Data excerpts
::::::::

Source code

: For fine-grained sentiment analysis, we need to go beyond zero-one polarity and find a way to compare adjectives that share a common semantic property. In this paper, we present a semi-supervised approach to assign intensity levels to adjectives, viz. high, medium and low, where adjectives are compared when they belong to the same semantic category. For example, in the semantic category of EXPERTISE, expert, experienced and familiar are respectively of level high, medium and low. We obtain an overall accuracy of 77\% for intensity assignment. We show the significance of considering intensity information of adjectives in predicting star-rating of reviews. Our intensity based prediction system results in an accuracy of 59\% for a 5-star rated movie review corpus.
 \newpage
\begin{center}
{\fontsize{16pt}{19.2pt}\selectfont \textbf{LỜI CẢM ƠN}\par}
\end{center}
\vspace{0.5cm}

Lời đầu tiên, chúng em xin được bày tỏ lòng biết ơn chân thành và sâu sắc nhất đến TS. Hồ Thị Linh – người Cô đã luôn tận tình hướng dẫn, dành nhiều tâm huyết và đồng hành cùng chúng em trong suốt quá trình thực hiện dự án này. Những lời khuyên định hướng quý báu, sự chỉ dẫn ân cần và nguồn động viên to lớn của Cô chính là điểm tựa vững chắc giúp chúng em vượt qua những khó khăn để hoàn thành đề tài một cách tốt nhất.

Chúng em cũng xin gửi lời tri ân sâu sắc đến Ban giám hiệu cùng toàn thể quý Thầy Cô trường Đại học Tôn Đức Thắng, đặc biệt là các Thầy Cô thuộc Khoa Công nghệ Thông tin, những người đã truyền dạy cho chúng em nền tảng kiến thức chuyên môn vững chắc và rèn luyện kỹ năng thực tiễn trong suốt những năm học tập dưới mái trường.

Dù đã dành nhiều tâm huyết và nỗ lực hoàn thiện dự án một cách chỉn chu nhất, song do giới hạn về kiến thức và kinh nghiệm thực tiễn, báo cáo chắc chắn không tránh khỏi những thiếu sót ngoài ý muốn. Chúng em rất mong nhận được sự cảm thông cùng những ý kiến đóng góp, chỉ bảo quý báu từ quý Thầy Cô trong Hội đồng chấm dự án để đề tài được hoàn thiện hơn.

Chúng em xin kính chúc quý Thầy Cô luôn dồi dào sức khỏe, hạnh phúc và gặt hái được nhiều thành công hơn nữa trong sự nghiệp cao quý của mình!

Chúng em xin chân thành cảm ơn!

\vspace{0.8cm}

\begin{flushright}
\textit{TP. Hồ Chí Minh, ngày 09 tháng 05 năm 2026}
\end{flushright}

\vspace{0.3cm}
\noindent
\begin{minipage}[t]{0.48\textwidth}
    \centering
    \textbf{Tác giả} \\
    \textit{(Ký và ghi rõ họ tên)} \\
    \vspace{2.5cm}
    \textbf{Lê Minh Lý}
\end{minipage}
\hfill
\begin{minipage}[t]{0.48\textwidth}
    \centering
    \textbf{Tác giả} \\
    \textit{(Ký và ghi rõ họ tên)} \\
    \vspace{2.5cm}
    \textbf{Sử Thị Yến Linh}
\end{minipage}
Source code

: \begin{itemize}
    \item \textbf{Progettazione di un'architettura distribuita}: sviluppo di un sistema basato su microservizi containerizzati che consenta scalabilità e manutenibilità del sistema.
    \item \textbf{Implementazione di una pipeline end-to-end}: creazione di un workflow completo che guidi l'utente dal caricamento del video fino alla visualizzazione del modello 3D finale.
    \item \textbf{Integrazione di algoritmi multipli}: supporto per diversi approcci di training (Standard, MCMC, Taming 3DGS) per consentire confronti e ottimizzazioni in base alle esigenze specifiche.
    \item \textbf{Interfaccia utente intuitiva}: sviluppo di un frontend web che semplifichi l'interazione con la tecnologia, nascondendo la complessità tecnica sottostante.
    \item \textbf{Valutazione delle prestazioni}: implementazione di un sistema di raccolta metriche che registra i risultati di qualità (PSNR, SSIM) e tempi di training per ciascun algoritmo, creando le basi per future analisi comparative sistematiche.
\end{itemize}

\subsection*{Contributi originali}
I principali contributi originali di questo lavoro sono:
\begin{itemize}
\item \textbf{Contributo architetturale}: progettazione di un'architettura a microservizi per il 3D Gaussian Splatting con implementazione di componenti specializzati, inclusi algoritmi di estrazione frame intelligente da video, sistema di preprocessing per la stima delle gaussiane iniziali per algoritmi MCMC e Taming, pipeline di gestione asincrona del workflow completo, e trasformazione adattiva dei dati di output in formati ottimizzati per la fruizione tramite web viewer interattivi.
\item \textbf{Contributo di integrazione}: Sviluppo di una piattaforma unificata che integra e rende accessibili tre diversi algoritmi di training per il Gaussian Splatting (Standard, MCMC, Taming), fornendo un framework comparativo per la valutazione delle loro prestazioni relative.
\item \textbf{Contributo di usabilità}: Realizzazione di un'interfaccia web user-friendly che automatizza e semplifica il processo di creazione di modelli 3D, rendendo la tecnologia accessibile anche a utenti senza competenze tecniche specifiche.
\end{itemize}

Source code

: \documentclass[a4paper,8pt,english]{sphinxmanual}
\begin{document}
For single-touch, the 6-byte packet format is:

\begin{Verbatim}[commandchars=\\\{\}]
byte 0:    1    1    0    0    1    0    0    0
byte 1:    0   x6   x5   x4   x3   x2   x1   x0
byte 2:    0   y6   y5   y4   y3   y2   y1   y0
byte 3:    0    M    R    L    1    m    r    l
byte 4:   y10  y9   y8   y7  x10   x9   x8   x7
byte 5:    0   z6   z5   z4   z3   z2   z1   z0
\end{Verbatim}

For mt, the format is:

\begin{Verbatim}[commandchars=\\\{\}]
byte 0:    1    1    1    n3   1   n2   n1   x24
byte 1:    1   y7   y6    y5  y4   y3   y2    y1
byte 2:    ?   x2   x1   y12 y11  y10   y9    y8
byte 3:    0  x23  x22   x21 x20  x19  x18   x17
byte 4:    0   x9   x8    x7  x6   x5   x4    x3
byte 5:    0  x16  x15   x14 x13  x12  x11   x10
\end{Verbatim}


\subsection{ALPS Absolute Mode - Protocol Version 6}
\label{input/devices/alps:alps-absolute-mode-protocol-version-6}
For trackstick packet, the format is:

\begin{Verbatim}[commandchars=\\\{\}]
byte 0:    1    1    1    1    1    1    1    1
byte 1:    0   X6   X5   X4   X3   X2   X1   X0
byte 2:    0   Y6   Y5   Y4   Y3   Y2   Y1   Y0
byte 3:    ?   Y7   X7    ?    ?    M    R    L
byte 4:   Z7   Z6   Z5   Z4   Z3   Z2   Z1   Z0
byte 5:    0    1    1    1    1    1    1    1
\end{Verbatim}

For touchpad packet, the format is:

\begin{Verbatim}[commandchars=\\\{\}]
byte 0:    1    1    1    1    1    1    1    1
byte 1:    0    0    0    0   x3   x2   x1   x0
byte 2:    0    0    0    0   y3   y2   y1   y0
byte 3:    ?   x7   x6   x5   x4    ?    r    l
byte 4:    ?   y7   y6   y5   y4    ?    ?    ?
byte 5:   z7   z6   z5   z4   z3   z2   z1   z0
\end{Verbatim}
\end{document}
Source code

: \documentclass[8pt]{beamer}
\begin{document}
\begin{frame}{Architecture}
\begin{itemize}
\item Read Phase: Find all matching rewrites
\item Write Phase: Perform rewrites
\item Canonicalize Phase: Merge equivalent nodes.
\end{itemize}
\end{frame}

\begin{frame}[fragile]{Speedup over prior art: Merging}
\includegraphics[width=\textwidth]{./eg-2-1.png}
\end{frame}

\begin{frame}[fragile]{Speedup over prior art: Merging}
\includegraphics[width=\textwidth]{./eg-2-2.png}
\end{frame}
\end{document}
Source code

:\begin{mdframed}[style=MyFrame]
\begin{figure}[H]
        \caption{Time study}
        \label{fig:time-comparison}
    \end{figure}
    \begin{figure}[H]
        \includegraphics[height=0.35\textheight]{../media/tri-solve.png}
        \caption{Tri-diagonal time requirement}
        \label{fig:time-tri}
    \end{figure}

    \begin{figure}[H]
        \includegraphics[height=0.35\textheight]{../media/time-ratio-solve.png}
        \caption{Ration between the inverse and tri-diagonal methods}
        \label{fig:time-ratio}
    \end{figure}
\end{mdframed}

::::::::

**Task objective**
Of all the lines in the data above, show only those that hold the word "rewrites".

**The completed task**
\item Read Phase: Find all matching rewrites
\item Write Phase: Perform rewrites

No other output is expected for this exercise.